Hacker News new | ask | show | jobs
by jerf 3082 days ago
"A string contains characters. NUL is not a character; it's nothing."

You already couldn't make this argument stick in the ASCII era, where a string can't contain NUL but can contain SOH (Start of Heading), STX (Start of Text), ETX (End of Text), EOT (End of Transmission), ENQ (Enquiry), ACK (Acknowledge), BEL, BS, HT (horizontal tab), LF, VT (vertical tab), FF (form feed), CR, SO (shift out), SI (shift in), DLE (data link escape), DC1, DC2, DC3, DC4 (device control 1-4), NAK (negative ACK), SYN (synchronous idle), ETB (end of transmission block), CAN (cancel), EM (end of medium), SUB (substitute), ESC (escape), FS (file separator), GS (group separator), RS (record separator), US (unit separator), and DEL, but Unicode makes that argument even sillier. Strings have always contained things that aren't "characters".

The real problem is no matter what in-band character you take as the magical termination character, you will have strings that want that in it, because in the general case strings can contain anything, because C is always asking you to pass them around to things as the general-purpose storage data structure. You can fix that with an escaping scheme, but now you have an escaped string, not just "a string". Since strings do indeed need to be able to carry NUL in the general case, you either must have some sort of scheme for representing them, or expect a ton of errors when things jam the distinguished character into your string when you didn't expect it. (Note that for precisely the same reasons that NUL-termination isn't a good idea, there isn't any way to "filter" wrong NULs. You can't tell.)

You might just barely be able to argue the problem is that C's library mistook NUL-terminated strings for arbitrary-sized arrays that can contain anything, but in C if you want arbitrarily-sized arrays you would then have no choice but to pass the array size around to every call that expected such a thing. The next immediately obvious thing to do is to pack the number together with the array in a struct, and lo, we're back to length-delimited strings.

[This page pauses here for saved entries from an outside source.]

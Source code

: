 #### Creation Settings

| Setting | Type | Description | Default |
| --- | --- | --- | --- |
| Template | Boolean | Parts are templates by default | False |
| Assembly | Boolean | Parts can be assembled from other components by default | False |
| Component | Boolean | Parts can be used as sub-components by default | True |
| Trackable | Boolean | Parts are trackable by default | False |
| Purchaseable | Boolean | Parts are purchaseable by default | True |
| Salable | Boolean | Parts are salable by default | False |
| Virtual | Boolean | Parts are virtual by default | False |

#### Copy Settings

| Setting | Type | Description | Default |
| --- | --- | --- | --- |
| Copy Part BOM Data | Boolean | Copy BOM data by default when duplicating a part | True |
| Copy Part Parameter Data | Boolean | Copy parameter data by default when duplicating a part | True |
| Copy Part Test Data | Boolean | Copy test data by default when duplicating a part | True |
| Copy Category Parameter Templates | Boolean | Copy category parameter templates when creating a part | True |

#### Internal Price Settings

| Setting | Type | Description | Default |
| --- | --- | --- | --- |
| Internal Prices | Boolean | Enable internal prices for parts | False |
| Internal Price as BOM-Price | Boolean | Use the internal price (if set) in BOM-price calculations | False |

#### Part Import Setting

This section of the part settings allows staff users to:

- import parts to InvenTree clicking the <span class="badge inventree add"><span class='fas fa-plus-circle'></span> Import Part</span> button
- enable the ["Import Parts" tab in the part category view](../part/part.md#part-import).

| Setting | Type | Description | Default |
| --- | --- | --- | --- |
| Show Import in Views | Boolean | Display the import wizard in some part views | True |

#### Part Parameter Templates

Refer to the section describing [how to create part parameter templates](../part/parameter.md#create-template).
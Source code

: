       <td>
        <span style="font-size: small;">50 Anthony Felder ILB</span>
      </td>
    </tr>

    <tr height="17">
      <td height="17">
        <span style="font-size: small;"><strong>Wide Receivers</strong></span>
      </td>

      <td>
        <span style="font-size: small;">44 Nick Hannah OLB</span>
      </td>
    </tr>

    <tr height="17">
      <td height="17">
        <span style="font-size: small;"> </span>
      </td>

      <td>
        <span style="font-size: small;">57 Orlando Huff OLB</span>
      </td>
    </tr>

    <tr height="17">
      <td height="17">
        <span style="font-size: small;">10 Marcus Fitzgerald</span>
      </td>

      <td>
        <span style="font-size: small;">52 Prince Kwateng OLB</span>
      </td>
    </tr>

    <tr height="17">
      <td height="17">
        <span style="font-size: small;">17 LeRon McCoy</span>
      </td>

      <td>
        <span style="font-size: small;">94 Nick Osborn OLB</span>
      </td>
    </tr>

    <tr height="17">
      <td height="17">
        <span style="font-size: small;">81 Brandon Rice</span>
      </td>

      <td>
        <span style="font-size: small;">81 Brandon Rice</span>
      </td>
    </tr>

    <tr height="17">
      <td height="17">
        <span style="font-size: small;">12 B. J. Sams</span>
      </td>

No matter how you slice it, C's got a major foundational screw-up in this area somewhere. If NUL-terminated strings are the bee's knees, C's APIs still took them in way too many places where they are not appropriate, and it caused decades of serious and often exploitable bugs.

3 comments

> but Unicode makes that argument even sillier

Unicode Standard (version 10.0, section 23.1 Control Codes) makes it clear that it "specifies semantics for the use" of only 9 of those ASCII control codes you mentioned, i.e. U+0009 to U+000D (HT, LF, VT, FF, CR) and U+001C to U+001F (RS, GS, RS, US). The rest of the 65 ASCII and Latin-1 control codes, except U+0085 (NEL), "constitute a higher-level protocol that is outside the scope of the Unicode Standard".

Particularly about NUL, it says: "U+0000 null may be used as a Unicode string terminator, as in the C language. Such usage is outside the scope of the Unicode Standard, which does not require any particular formal language representation of a string or any particular usage of null."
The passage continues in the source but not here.